- [WHAT TO PRODUCE]
Exact copy, no pictures: return all the records as they stand.

- [SUPPLIED RECORDS]
******************************

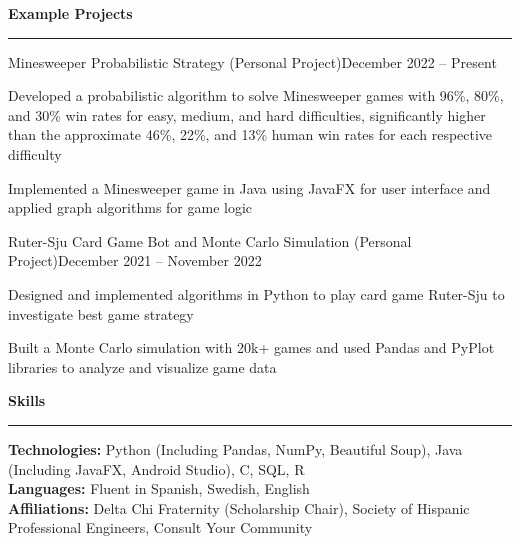 \documentclass{article}
\newcommand{\horizontal}{\vspace{2pt}\hrule}
\newcommand{\sectitle}[1]{\vspace{2pt} \textbf{\large #1} \horizontal}
\newcommand{\skill}[2]{\textbf{#1:} #2}
\begin{document}
\begin{flushleft}
\sectitle{Example Projects}

    \vspace{3pt}

    \begin{subexperience}{Minesweeper Probabilistic Strategy (Personal Project)}{December 2022 -- Present}
        \item Developed a probabilistic algorithm to solve Minesweeper games with 96\%, 80\%, and 30\% win rates for easy, medium, and hard difficulties, significantly higher than the approximate 46\%, 22\%, and 13\% human win rates for each respective difficulty
        \item Implemented a Minesweeper game in Java using JavaFX for user interface and applied graph algorithms for game logic
    \end{subexperience}

    \begin{subexperience}{Ruter-Sju Card Game Bot and Monte Carlo Simulation (Personal Project)}{December 2021 -- November 2022}
        \item Designed and implemented algorithms in Python to play card game Ruter-Sju to investigate best game strategy
        \item Built a Monte Carlo simulation with 20k+ games and used Pandas and PyPlot libraries to analyze and visualize game data
    \end{subexperience}

\sectitle{Skills}

    \vspace{3pt}
    \skill{Technologies}{Python (Including Pandas, NumPy, Beautiful Soup), Java (Including JavaFX, Android Studio), C, SQL, R} \\
    \skill{Languages}{Fluent in Spanish, Swedish, English} \\
    \skill{Affiliations}{Delta Chi Fraternity (Scholarship Chair), Society of Hispanic Professional Engineers, Consult Your Community}

\end{flushleft}
\end{document}
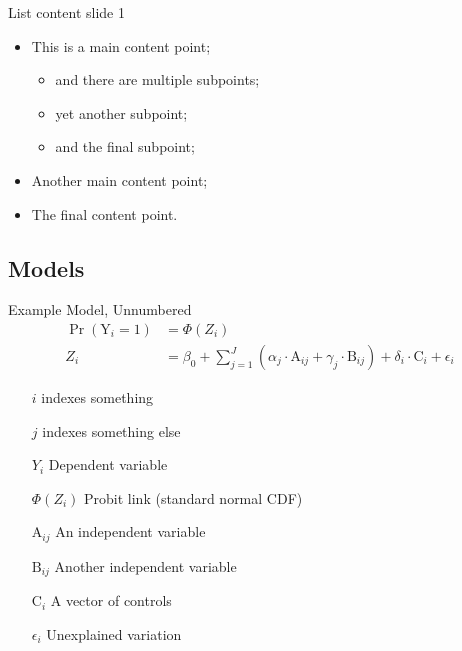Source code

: \documentclass[usenames,dvipsnames]{beamer}
\begin{document}
\begin{frame}{List content slide 1}
    \begin{itemize}
        \item This is a main content point;
        \begin{itemize}
            \item and there are multiple subpoints;
            \item yet another subpoint;
            \item and the final subpoint;
        \end{itemize}
        \item Another main content point;
        \item The final content point. 
    \end{itemize}
\end{frame}

\subsection{Models}

\begin{frame}{Example Model, Unnumbered} %
    \begin{align*} %
        \Pr(\text{Y}_{i} = 1) &= \Phi(Z_i) \\
        Z_i &=\beta_0 + \sum_{j=1}^J\left(\alpha_j\cdot\text{A}_{ij} + \gamma_j\cdot\text{B}_{ij} \right)+\delta_{i}\cdot\text{C}_{i}+\epsilon_{i}
    \end{align*}
    \begin{itemize}
        \begin{itemize}
            \item [$i$] indexes something
            \item [$j$] indexes something else
        \end{itemize}
        \begin{itemize}
            \item [$Y_i$] Dependent variable
            \item [$\Phi(Z_i)$] Probit link (standard normal CDF)
            \item [$\text{A}_{ij}$] An independent variable
            \item [$\text{B}_{ij}$] Another independent variable
            \item [$\text{C}_{i}$] A vector of controls
            \item [$\epsilon_{i}$] Unexplained variation
        \end{itemize}
    \end{itemize}
\end{frame}
\end{document}
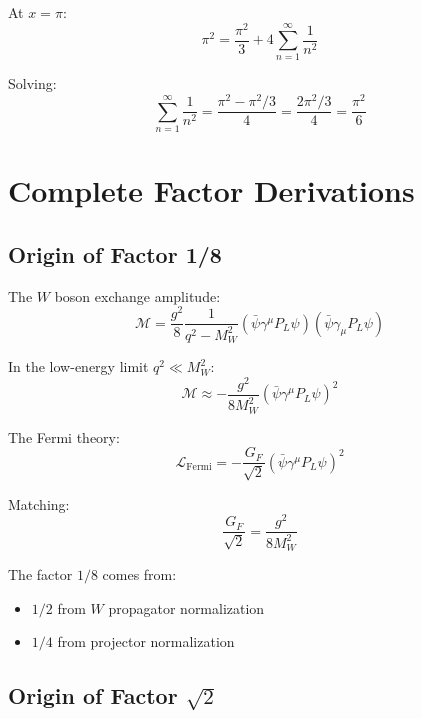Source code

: \documentclass[11pt,a4paper]{article}
\begin{document}
At $x = \pi$:
\begin{equation}
\label{eq:fourier-pi}
\pi^2 = \frac{\pi^2}{3} + 4\sum_{n=1}^\infty \frac{1}{n^2}
\end{equation}

Solving:
\begin{equation}
\label{eq:zeta-2-fourier}
\sum_{n=1}^\infty \frac{1}{n^2} = \frac{\pi^2 - \pi^2/3}{4} = \frac{2\pi^2/3}{4} = \frac{\pi^2}{6}
\end{equation}

\section{Complete Factor Derivations}
\label{app:factor-derive}

\subsection{Origin of Factor 1/8}
\label{app:factor-8}

The $W$ boson exchange amplitude:
\begin{equation}
\label{eq:w-exchange}
\mathcal{M} = \frac{g^2}{8} \frac{1}{q^2 - M_W^2} (\bar{\psi}\gamma^\mu P_L \psi)(\bar{\psi}\gamma_\mu P_L \psi)
\end{equation}

In the low-energy limit $q^2 \ll M_W^2$:
\begin{equation}
\label{eq:low-energy-limit}
\mathcal{M} \approx -\frac{g^2}{8 M_W^2} (\bar{\psi}\gamma^\mu P_L \psi)^2
\end{equation}

The Fermi theory:
\begin{equation}
\label{eq:fermi-theory}
\mathcal{L}_{\text{Fermi}} = -\frac{G_F}{\sqrt{2}} (\bar{\psi}\gamma^\mu P_L \psi)^2
\end{equation}

Matching:
\begin{equation}
\label{eq:fermi-match}
\frac{G_F}{\sqrt{2}} = \frac{g^2}{8 M_W^2}
\end{equation}

The factor $1/8$ comes from:
\begin{itemize}
\item $1/2$ from $W$ propagator normalization
\item $1/4$ from projector normalization
\end{itemize}

\subsection{Origin of Factor $\sqrt{2}$}
\label{app:factor-sqrt2}
\end{document}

******************************

- [EXERCISE SOLUTION]
 \documentclass{article}
\newcommand{\horizontal}{\vspace{2pt}\hrule}
\newcommand{\sectitle}[1]{\vspace{2pt} \textbf{\large #1} \horizontal}
\newcommand{\skill}[2]{\textbf{#1:} #2}
\begin{document}
\begin{flushleft}
\sectitle{Example Projects}

    \vspace{3pt}

    \begin{subexperience}{Minesweeper Probabilistic Strategy (Personal Project)}{December 2022 -- Present}
        \item Developed a probabilistic algorithm to solve Minesweeper games with 96\%, 80\%, and 30\% win rates for easy, medium, and hard difficulties, significantly higher than the approximate 46\%, 22\%, and 13\% human win rates for each respective difficulty
        \item Implemented a Minesweeper game in Java using JavaFX for user interface and applied graph algorithms for game logic
    \end{subexperience}

    \begin{subexperience}{Ruter-Sju Card Game Bot and Monte Carlo Simulation (Personal Project)}{December 2021 -- November 2022}
        \item Designed and implemented algorithms in Python to play card game Ruter-Sju to investigate best game strategy
        \item Built a Monte Carlo simulation with 20k+ games and used Pandas and PyPlot libraries to analyze and visualize game data
    \end{subexperience}

\sectitle{Skills}

    \vspace{3pt}
    \skill{Technologies}{Python (Including Pandas, NumPy, Beautiful Soup), Java (Including JavaFX, Android Studio), C, SQL, R} \\
    \skill{Languages}{Fluent in Spanish, Swedish, English} \\
    \skill{Affiliations}{Delta Chi Fraternity (Scholarship Chair), Society of Hispanic Professional Engineers, Consult Your Community}

\end{flushleft}
\end{document}
Source code

: \documentclass[usenames,dvipsnames]{beamer}
\begin{document}
\begin{frame}{List content slide 1}
    \begin{itemize}
        \item This is a main content point;
        \begin{itemize}
            \item and there are multiple subpoints;
            \item yet another subpoint;
            \item and the final subpoint;
        \end{itemize}
        \item Another main content point;
        \item The final content point. 
    \end{itemize}
\end{frame}

\subsection{Models}

\begin{frame}{Example Model, Unnumbered} %
    \begin{align*} %
        \Pr(\text{Y}_{i} = 1) &= \Phi(Z_i) \\
        Z_i &=\beta_0 + \sum_{j=1}^J\left(\alpha_j\cdot\text{A}_{ij} + \gamma_j\cdot\text{B}_{ij} \right)+\delta_{i}\cdot\text{C}_{i}+\epsilon_{i}
    \end{align*}
    \begin{itemize}
        \begin{itemize}
            \item [$i$] indexes something
            \item [$j$] indexes something else
        \end{itemize}
        \begin{itemize}
            \item [$Y_i$] Dependent variable
            \item [$\Phi(Z_i)$] Probit link (standard normal CDF)
            \item [$\text{A}_{ij}$] An independent variable
            \item [$\text{B}_{ij}$] Another independent variable
            \item [$\text{C}_{i}$] A vector of controls
            \item [$\epsilon_{i}$] Unexplained variation
        \end{itemize}
    \end{itemize}
\end{frame}
\end{document}
Source code

: \documentclass[11pt,a4paper]{article}
\begin{document}
At $x = \pi$:
\begin{equation}
\label{eq:fourier-pi}
\pi^2 = \frac{\pi^2}{3} + 4\sum_{n=1}^\infty \frac{1}{n^2}
\end{equation}

Solving:
\begin{equation}
\label{eq:zeta-2-fourier}
\sum_{n=1}^\infty \frac{1}{n^2} = \frac{\pi^2 - \pi^2/3}{4} = \frac{2\pi^2/3}{4} = \frac{\pi^2}{6}
\end{equation}

\section{Complete Factor Derivations}
\label{app:factor-derive}

\subsection{Origin of Factor 1/8}
\label{app:factor-8}

The $W$ boson exchange amplitude:
\begin{equation}
\label{eq:w-exchange}
\mathcal{M} = \frac{g^2}{8} \frac{1}{q^2 - M_W^2} (\bar{\psi}\gamma^\mu P_L \psi)(\bar{\psi}\gamma_\mu P_L \psi)
\end{equation}

In the low-energy limit $q^2 \ll M_W^2$:
\begin{equation}
\label{eq:low-energy-limit}
\mathcal{M} \approx -\frac{g^2}{8 M_W^2} (\bar{\psi}\gamma^\mu P_L \psi)^2
\end{equation}

The Fermi theory:
\begin{equation}
\label{eq:fermi-theory}
\mathcal{L}_{\text{Fermi}} = -\frac{G_F}{\sqrt{2}} (\bar{\psi}\gamma^\mu P_L \psi)^2
\end{equation}

Matching:
\begin{equation}
\label{eq:fermi-match}
\frac{G_F}{\sqrt{2}} = \frac{g^2}{8 M_W^2}
\end{equation}

The factor $1/8$ comes from:
\begin{itemize}
\item $1/2$ from $W$ propagator normalization
\item $1/4$ from projector normalization
\end{itemize}

\subsection{Origin of Factor $\sqrt{2}$}
\label{app:factor-sqrt2}
\end{document}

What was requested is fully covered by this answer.